これはつまり、「ディテイル」「逸脱」という論理空間上の宙に浮いている物語とは、概念がないので論理空間にはなく、しかし物語を持つので行為空間性はある、という行為空間性だけのおばけのようなものではないか。
この考え方は、第9回注5P161での「存在論的未知」の議論にも適用できると思われる。その議論は、「まだ人類に知られていない昆虫はたくさんいる。」はナンセンスだ、というものだった。これも、「○○は、昆虫として存在する。」という主語を特定されない物語だと考えれば、論理空間上の宙に浮いた行為空間性だけのおばけだと位置づけることができるのではないか。

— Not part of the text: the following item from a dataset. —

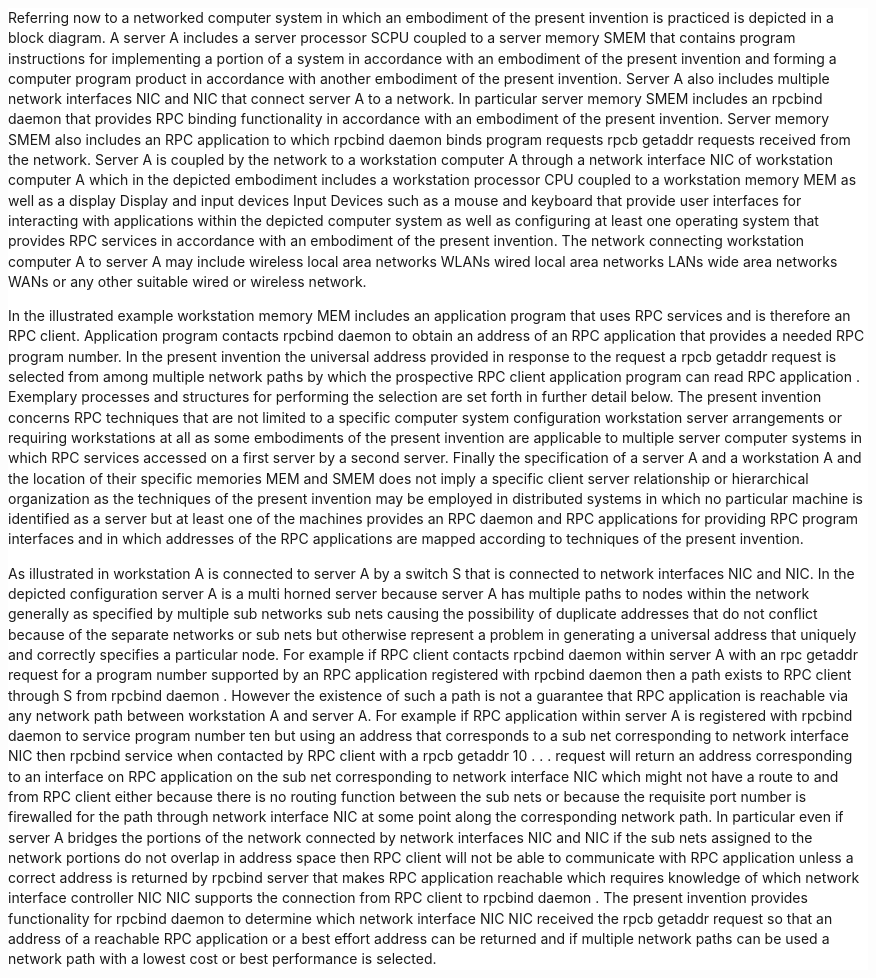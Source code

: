 Referring now to a networked computer system in which an embodiment of the present invention is practiced is depicted in a block diagram. A server A includes a server processor SCPU coupled to a server memory SMEM that contains program instructions for implementing a portion of a system in accordance with an embodiment of the present invention and forming a computer program product in accordance with another embodiment of the present invention. Server A also includes multiple network interfaces NIC and NIC that connect server A to a network. In particular server memory SMEM includes an rpcbind daemon that provides RPC binding functionality in accordance with an embodiment of the present invention. Server memory SMEM also includes an RPC application to which rpcbind daemon binds program requests rpcb getaddr requests received from the network. Server A is coupled by the network to a workstation computer A through a network interface NIC of workstation computer A which in the depicted embodiment includes a workstation processor CPU coupled to a workstation memory MEM as well as a display Display and input devices Input Devices such as a mouse and keyboard that provide user interfaces for interacting with applications within the depicted computer system as well as configuring at least one operating system that provides RPC services in accordance with an embodiment of the present invention. The network connecting workstation computer A to server A may include wireless local area networks WLANs wired local area networks LANs wide area networks WANs or any other suitable wired or wireless network.

In the illustrated example workstation memory MEM includes an application program that uses RPC services and is therefore an RPC client. Application program contacts rpcbind daemon to obtain an address of an RPC application that provides a needed RPC program number. In the present invention the universal address provided in response to the request a rpcb getaddr request is selected from among multiple network paths by which the prospective RPC client application program can read RPC application . Exemplary processes and structures for performing the selection are set forth in further detail below. The present invention concerns RPC techniques that are not limited to a specific computer system configuration workstation server arrangements or requiring workstations at all as some embodiments of the present invention are applicable to multiple server computer systems in which RPC services accessed on a first server by a second server. Finally the specification of a server A and a workstation A and the location of their specific memories MEM and SMEM does not imply a specific client server relationship or hierarchical organization as the techniques of the present invention may be employed in distributed systems in which no particular machine is identified as a server but at least one of the machines provides an RPC daemon and RPC applications for providing RPC program interfaces and in which addresses of the RPC applications are mapped according to techniques of the present invention.

As illustrated in workstation A is connected to server A by a switch S that is connected to network interfaces NIC and NIC. In the depicted configuration server A is a multi horned server because server A has multiple paths to nodes within the network generally as specified by multiple sub networks sub nets causing the possibility of duplicate addresses that do not conflict because of the separate networks or sub nets but otherwise represent a problem in generating a universal address that uniquely and correctly specifies a particular node. For example if RPC client contacts rpcbind daemon within server A with an rpc getaddr request for a program number supported by an RPC application registered with rpcbind daemon then a path exists to RPC client through S from rpcbind daemon . However the existence of such a path is not a guarantee that RPC application is reachable via any network path between workstation A and server A. For example if RPC application within server A is registered with rpcbind daemon to service program number ten but using an address that corresponds to a sub net corresponding to network interface NIC then rpcbind service when contacted by RPC client with a rpcb getaddr 10 . . . request will return an address corresponding to an interface on RPC application on the sub net corresponding to network interface NIC which might not have a route to and from RPC client either because there is no routing function between the sub nets or because the requisite port number is firewalled for the path through network interface NIC at some point along the corresponding network path. In particular even if server A bridges the portions of the network connected by network interfaces NIC and NIC if the sub nets assigned to the network portions do not overlap in address space then RPC client will not be able to communicate with RPC application unless a correct address is returned by rpcbind server that makes RPC application reachable which requires knowledge of which network interface controller NIC NIC supports the connection from RPC client to rpcbind daemon . The present invention provides functionality for rpcbind daemon to determine which network interface NIC NIC received the rpcb getaddr request so that an address of a reachable RPC application or a best effort address can be returned and if multiple network paths can be used a network path with a lowest cost or best performance is selected.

また、一段の飛躍があるかもしれないが、更には、この考え方は、概念の習得の場面にも適用できるのではないかと考えられる。
つまり、P146で挙げられている「三枚におろす」の例で言えば、「○○とは、昨日、奥さんがやっていた行為だ」とか「○○とは、魚を食べる前に行う行為だ。」とか、「○○とは、骨と身の間にスッと包丁を入れる行為だ」とか、そういう物語おばけが集積され、「三枚におろす」概念とつながったとき、概念を習得するのではないか。
ただし、野矢もP412で「典型的な物語は~網目状に絡み合うものとなるのである。典型的な物語は全体として典型的な物語全体を語り出すものとなる。」としているように、概念の習得の場面には、全体論的な複雑さがあり、少なくとも、主語となっている「○○」という空欄を一つづつ埋めていくような単純なものではない。

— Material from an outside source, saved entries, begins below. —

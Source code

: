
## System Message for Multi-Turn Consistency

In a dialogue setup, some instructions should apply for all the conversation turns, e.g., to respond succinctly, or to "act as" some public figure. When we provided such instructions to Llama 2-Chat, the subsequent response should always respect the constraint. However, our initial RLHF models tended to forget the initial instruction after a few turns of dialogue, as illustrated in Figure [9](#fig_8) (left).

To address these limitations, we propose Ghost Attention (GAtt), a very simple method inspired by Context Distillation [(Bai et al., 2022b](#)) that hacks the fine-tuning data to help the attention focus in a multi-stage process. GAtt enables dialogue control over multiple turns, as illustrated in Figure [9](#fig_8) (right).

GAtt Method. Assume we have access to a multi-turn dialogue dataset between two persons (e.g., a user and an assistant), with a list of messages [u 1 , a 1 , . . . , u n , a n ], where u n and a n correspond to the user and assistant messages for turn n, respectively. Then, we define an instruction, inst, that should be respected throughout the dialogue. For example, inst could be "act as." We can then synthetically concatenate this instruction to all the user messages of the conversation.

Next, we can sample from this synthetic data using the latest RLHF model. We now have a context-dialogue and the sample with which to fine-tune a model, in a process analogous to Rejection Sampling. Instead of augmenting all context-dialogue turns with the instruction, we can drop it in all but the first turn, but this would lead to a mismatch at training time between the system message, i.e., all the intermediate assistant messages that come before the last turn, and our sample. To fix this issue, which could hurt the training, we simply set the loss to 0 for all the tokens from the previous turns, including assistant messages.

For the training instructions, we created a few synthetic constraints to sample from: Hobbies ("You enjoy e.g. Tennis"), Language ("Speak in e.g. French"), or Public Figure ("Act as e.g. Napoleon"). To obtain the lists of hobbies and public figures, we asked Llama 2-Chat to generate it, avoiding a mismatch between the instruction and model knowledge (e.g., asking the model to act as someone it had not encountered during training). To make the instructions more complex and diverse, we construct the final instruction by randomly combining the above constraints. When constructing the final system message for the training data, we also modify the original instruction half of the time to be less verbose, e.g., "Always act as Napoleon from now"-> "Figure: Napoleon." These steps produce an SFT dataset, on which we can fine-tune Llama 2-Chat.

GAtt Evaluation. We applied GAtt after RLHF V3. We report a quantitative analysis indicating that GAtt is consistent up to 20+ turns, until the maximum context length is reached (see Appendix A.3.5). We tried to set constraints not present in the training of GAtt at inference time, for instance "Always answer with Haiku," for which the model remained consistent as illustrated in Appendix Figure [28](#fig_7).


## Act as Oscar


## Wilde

野矢が第24回P428で、「(「うまく言い表せない」とは)、相貌誕生直前の、陣痛の呻き声なのである。」としているのは、「山が笑っている」という物語ができる前の、「○○が△△している」骨組みだけの物語がある状況において、○○と△△のどちらも埋められずに、一挙に全体論的に空欄を埋められるのを待ちながら、ただ山を前にして感動している、というような状況を示しているのではないかと思う。
少し脱線してしまったが、いずれにせよ、行為空間性は論理空間を超えうる。と私はいいたい。

2-09【比喩の変更 立体地図から肉の切断に】
私は、これまで、論理空間と行為空間の議論について立体地図のようなイメージで論じてきた。しかし、「論理空間」を超える「行為空間性」があるとしたことで、そのイメージは捨てなければいけない。地図上の地形であれば、富士山のように綺麗な円錐形でなくても、下から上に向かって狭くなっていく。これでは、論理空間の外に行為空間があるということが表現できない。
この立体地図の比喩を捨て去るにあたって、立体地図の比喩について、一つ指摘しておくべきことがある。立体地図を地図にするためには、海抜0メートルのところで切断をする必要があったということだ。つまりは、地図上の本州を論理空間として喩える場合、既に海抜0メートルで切断をしている。野矢の目玉焼きのような論理空間と行為空間の議論のイメージで言えば、立体地図を二度切断し、それぞれの切断面に、論理空間と行為空間が割り当てていたということだ。
そのことを踏まえ、必ず、1回目の切断である「論理空間」面での切断より、2回目の切断である「行為空間」面での切断が小さいものとなっていた立体地図の比喩を捨て、論理空間の外にも行為空間性がありうるような状況を表現するため、1回目の切断より2回目の切断が大きい場合も小さい場合もあるような、別のものを比喩に用いることとしたい。
その比喩として、私がイメージするのはでこぼこな肉の塊が宙に浮いているような映像だ。そして、その肉の塊を包丁で2回切断するイメージだ。または、何かでこぼこな岩か何かをCTスキャンのように2回輪切り映像で見るようなイメージでもいい。
野矢の論理空間と行為空間の議論で言えば、1回目の切断が論理空間にあたり、2回目の切断が行為空間にあたる。立体地図のイメージを踏襲し、必ず下から切っていくとすると、不整形だから、1回目の切断より2回目の切断のほうが大きくなる場合もある。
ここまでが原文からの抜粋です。